# Problem
Lines below that include the word "June" should each be copied.
[[ Materials provided, beginning ]]
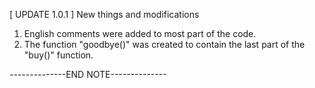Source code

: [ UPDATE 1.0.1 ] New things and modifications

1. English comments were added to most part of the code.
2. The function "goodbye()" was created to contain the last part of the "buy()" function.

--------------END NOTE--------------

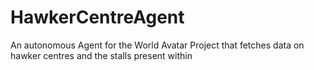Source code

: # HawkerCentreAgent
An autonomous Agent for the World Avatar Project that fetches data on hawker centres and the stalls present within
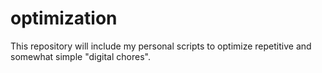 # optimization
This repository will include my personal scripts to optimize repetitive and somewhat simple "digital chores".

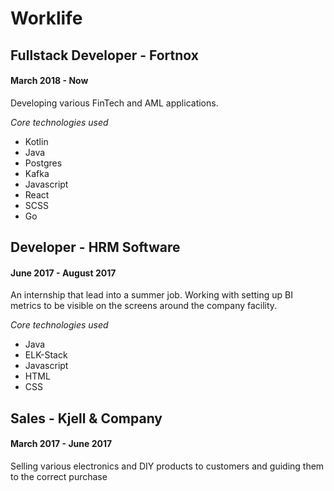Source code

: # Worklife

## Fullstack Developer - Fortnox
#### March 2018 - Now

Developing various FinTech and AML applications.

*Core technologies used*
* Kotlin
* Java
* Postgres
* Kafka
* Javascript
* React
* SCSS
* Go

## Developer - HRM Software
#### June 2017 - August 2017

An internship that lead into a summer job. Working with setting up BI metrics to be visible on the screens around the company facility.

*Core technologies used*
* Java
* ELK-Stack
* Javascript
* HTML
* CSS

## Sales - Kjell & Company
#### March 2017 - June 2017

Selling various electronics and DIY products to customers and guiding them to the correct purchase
[[ Materials provided, end ]]
# Answer section
#### June 2017 - August 2017
#### March 2017 - June 2017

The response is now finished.